The future of the old Piggly Wiggly site between Highway 7 and Sam Rittenberg Boulevard is in limbo, but one thing should not be negotiable: The “suicide merge” at the intersection must be addressed.
All seem to agree that the present merge is a hair-raising hazard.
It’s dangerous, for example, to turn left from Highway 7 onto Orange Grove Road because doing so requires merging and crossing another lane of traffic in a very short distance.
Peter Shahid, the city councilman representing the area, says he went to the Charleston County transportation office to talk and saw several solutions that have been designed. Now is the time to move forward with the best one.
Mr. Shahid reasonably insists that any fixes should include safe pedestrian crossings from Northbridge Terrace, Charlestowne Estates, Sandhurst and other nearby neighborhoods.
He’s right about that for several reasons — primarily people’s safety, of course. But resolving that issue also could provide new possibilities for how the 2.2-acre “Pig” property would best be used.
The developer was hoping to build a gas station and convenience store there. Neighbors and Mr. Shahid opposed the idea strongly. They see the property as a gateway to Charleston from I-26 and say it should reflect that.
They want it to be a place where residents of nearby neighborhoods can walk and a sense of community can develop.
Mr. Shahid hopes that, if it is re-used in a way that the community embraces, the benefits will spread and result in community-friendly projects in other parts of West Ashley.
It could kickstart some of the West Ashley rejuvenation that Charleston Mayor John Tecklenburg and councilmembers promised during last year’s election campaign.
Judging from response to the Piggly Wiggly site plans, neighbors are eager to see new energy in their area.
Hack Ezell, president of the Sandhurst Civic Association, would like for a welcome center and farmers market to go there, or perhaps a hotel.

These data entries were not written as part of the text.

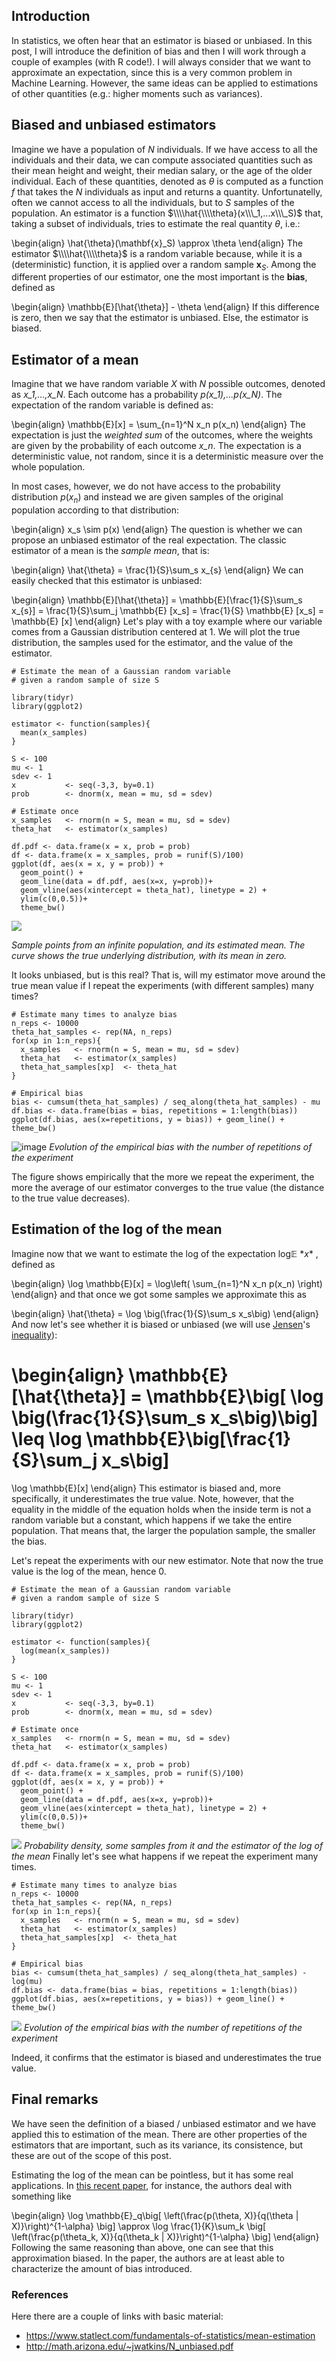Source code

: Introduction
------------

In statistics, we often hear that an estimator is biased or unbiased. In
this post, I will introduce the definition of bias and then I will work
through a couple of examples (with R code!). I will always consider that
we want to approximate an expectation, since this is a very common
problem in Machine Learning. However, the same ideas can be applied to
estimations of other quantities (e.g.: higher moments such as
variances).

Biased and unbiased estimators
------------------------------

Imagine we have a population of *N* individuals. If we have access to
all the individuals and their data, we can compute associated quantities
such as their mean height and weight, their median salary, or the age of
the older individual. Each of these quantities, denoted as *θ* is
computed as a function *f* that takes the *N* individuals as input and
returns a quantity. Unfortunatelly, often we cannot access to all the
individuals, but to *S* samples of the population. An estimator is a
function $\\\\hat{\\\\theta}(x\\\_1,...x\\\_S)$ that, taking a subset of
individuals, tries to estimate the real quantity *θ*, i.e.:

\begin{align}
\hat{\theta}(\mathbf{x}_S) \approx \theta
\end{align}
The estimator $\\\\hat{\\\\theta}$ is a random variable because, while
it is a (deterministic) function, it is applied over a random sample
**x**<sub>*S*</sub>. Among the different properties of our estimator,
one the most important is the **bias**, defined as

\begin{align}
\mathbb{E}[\hat{\theta}] - \theta
\end{align}
If this difference is zero, then we say that the estimator is unbiased.
Else, the estimator is biased.

Estimator of a mean
-------------------

Imagine that we have random variable *X* with *N* possible outcomes,
denoted as *x\_1,...,x\_N*. Each outcome has a probability
*p(x\_1),...p(x\_N)*. The expectation of the random variable is defined
as:

\begin{align}
\mathbb{E}[x] = \sum_{n=1}^N x_n p(x_n)
\end{align}
The expectation is just the *weighted sum* of the outcomes, where the
weights are given by the probability of each outcome *x\_n*. The
expectation is a deterministic value, not random, since it is a
deterministic measure over the whole population.

In most cases, however, we do not have access to the probability
distribution *p*(*x*<sub>*n*</sub>) and instead we are given samples of
the original population according to that distribution:

\begin{align}
x_s \sim p(x)
\end{align}
The question is whether we can propose an unbiased estimator of the real
expectation. The classic estimator of a mean is the *sample mean*, that
is:

\begin{align}
\hat{\theta} = \frac{1}{S}\sum_s x_{s}
\end{align}
We can easily checked that this estimator is unbiased:

\begin{align}
\mathbb{E}[\hat{\theta}] = \mathbb{E}[\frac{1}{S}\sum_s x_{s}] = 
\frac{1}{S}\sum_j \mathbb{E} [x_s] = 
\frac{1}{S} \mathbb{E} [x_s] =
\mathbb{E} [x] 
\end{align}
Let's play with a toy example where our variable comes from a Gaussian
distribution centered at 1. We will plot the true distribution, the
samples used for the estimator, and the value of the estimator.

    # Estimate the mean of a Gaussian random variable
    # given a random sample of size S

    library(tidyr)
    library(ggplot2)

    estimator <- function(samples){
      mean(x_samples)
    }

    S <- 100
    mu <- 1
    sdev <- 1
    x           <- seq(-3,3, by=0.1)
    prob        <- dnorm(x, mean = mu, sd = sdev)

    # Estimate once
    x_samples   <- rnorm(n = S, mean = mu, sd = sdev)
    theta_hat   <- estimator(x_samples)

    df.pdf <- data.frame(x = x, prob = prob)
    df <- data.frame(x = x_samples, prob = runif(S)/100)
    ggplot(df, aes(x = x, y = prob)) + 
      geom_point() +
      geom_line(data = df.pdf, aes(x=x, y=prob))+
      geom_vline(aes(xintercept = theta_hat), linetype = 2) + 
      ylim(c(0,0.5))+
      theme_bw()

![](../assets/2018-08-31-Biased_and_unbiased_estimators_files/figure-markdown_strict/unnamed-chunk-1-1.png)

*Sample points from an infinite population, and its estimated mean. The
curve shows the true underlying distribution, with its mean in zero.*

It looks unbiased, but is this real? That is, will my estimator move
around the true mean value if I repeat the experiments (with different
samples) many times?

    # Estimate many times to analyze bias
    n_reps <- 10000
    theta_hat_samples <- rep(NA, n_reps)
    for(xp in 1:n_reps){
      x_samples   <- rnorm(n = S, mean = mu, sd = sdev)
      theta_hat   <- estimator(x_samples)
      theta_hat_samples[xp]  <- theta_hat
    }

    # Empirical bias
    bias <- cumsum(theta_hat_samples) / seq_along(theta_hat_samples) - mu
    df.bias <- data.frame(bias = bias, repetitions = 1:length(bias))
    ggplot(df.bias, aes(x=repetitions, y = bias)) + geom_line() + theme_bw()

![image](../assets/2018-08-31-Biased_and_unbiased_estimators_files/figure-markdown_strict/unnamed-chunk-2-1.png)
*Evolution of the empirical bias with the number of repetitions of the
experiment*

The figure shows empirically that the more we repeat the experiment, the
more the average of our estimator converges to the true value (the
distance to the true value decreases).

Estimation of the log of the mean
---------------------------------

Imagine now that we want to estimate the log of the expectation log𝔼
\**x*\*
, defined as

\begin{align}
\log \mathbb{E}[x] = \log\left( \sum_{n=1}^N x_n p(x_n) \right)
\end{align}
and that once we got some samples we approximate this as

\begin{align}
\hat{\theta} = \log \big(\frac{1}{S}\sum_s x_s\big)
\end{align}
And now let's see whether it is biased or unbiased (we will use
[Jensen](https://en.wikipedia.org/wiki/Johan_Jensen_(mathematician))'s
[inequality](http://mark.reid.name/blog/behold-jensens-inequality.html)):

\begin{align}
\mathbb{E}[\hat{\theta}] = \mathbb{E}\big[ \log \big(\frac{1}{S}\sum_s x_s\big)\big]
\leq
\log \mathbb{E}\big[\frac{1}{S}\sum_j x_s\big] 
=
\log \mathbb{E}[x]
\end{align}
This estimator is biased and, more specifically, it underestimates the
true value. Note, however, that the equality in the middle of the
equation holds when the inside term is not a random variable but a
constant, which happens if we take the entire population. That means
that, the larger the population sample, the smaller the bias.

Let's repeat the experiments with our new estimator. Note that now the
true value is the log of the mean, hence 0.

    # Estimate the mean of a Gaussian random variable
    # given a random sample of size S

    library(tidyr)
    library(ggplot2)

    estimator <- function(samples){
      log(mean(x_samples))
    }

    S <- 100
    mu <- 1
    sdev <- 1
    x           <- seq(-3,3, by=0.1)
    prob        <- dnorm(x, mean = mu, sd = sdev)

    # Estimate once
    x_samples   <- rnorm(n = S, mean = mu, sd = sdev)
    theta_hat   <- estimator(x_samples)

    df.pdf <- data.frame(x = x, prob = prob)
    df <- data.frame(x = x_samples, prob = runif(S)/100)
    ggplot(df, aes(x = x, y = prob)) + 
      geom_point() +
      geom_line(data = df.pdf, aes(x=x, y=prob))+
      geom_vline(aes(xintercept = theta_hat), linetype = 2) + 
      ylim(c(0,0.5))+
      theme_bw()

![](../assets/2018-08-31-Biased_and_unbiased_estimators_files/figure-markdown_strict/unnamed-chunk-3-1.png)
*Probability density, some samples from it and the estimator of the log
of the mean* Finally let's see what happens if we repeat the experiment
many times.

    # Estimate many times to analyze bias
    n_reps <- 10000
    theta_hat_samples <- rep(NA, n_reps)
    for(xp in 1:n_reps){
      x_samples   <- rnorm(n = S, mean = mu, sd = sdev)
      theta_hat   <- estimator(x_samples)
      theta_hat_samples[xp]  <- theta_hat
    }

    # Empirical bias
    bias <- cumsum(theta_hat_samples) / seq_along(theta_hat_samples) - log(mu)
    df.bias <- data.frame(bias = bias, repetitions = 1:length(bias))
    ggplot(df.bias, aes(x=repetitions, y = bias)) + geom_line() + theme_bw()

![](../assets/2018-08-31-Biased_and_unbiased_estimators_files/figure-markdown_strict/unnamed-chunk-4-1.png)
*Evolution of the empirical bias with the number of repetitions of the
experiment*

Indeed, it confirms that the estimator is biased and underestimates the
true value.

Final remarks
-------------

We have seen the definition of a biased / unbiased estimator and we have
applied this to estimation of the mean. There are other properties of
the estimators that are important, such as its variance, its
consistence, but these are out of the scope of this post.

Estimating the log of the mean can be pointless, but it has some real
applications. In [this recent
paper](http://papers.nips.cc/paper/6208-renyi-divergence-variational-inference),
for instance, the authors deal with something like

\begin{align}
\log \mathbb{E}_q\big[ \left(\frac{p(\theta, X)}{q(\theta | X)}\right)^{1-\alpha} \big]
\approx
\log \frac{1}{K}\sum_k \big[ \left(\frac{p(\theta_k, X)}{q(\theta_k | X)}\right)^{1-\alpha} \big]
\end{align}
Following the same reasoning than above, one can see that this
approximation biased. In the paper, the authors are at least able to
characterize the amount of bias introduced.

### References

Here there are a couple of links with basic material:

-   <https://www.statlect.com/fundamentals-of-statistics/mean-estimation>
-   <http://math.arizona.edu/~jwatkins/N_unbiased.pdf>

Mr. Shahid gets his inspiration from the redevelopment of Avondale on Savannah Highway. The city put in crosswalks, landscaping, and encouraged pedestrian-friendly businesses like restaurants and a coffee shop. It is very popular with area neighborhoods.
He likes the possibility of the Piggly Wiggly property incorporating a dog park, a coffee shop and a restaurant.
Both Mayor Tecklenburg and Mr. Shahid have met with neighborhoods to solicit their ideas for this and other projects.
Residents have said that West Ashley needs a facelift and more — it needs amenities that make the area feel more cohesive.
But people who live, work or pass through West Ashley also need to be safe. The “suicide merge” must be a priority.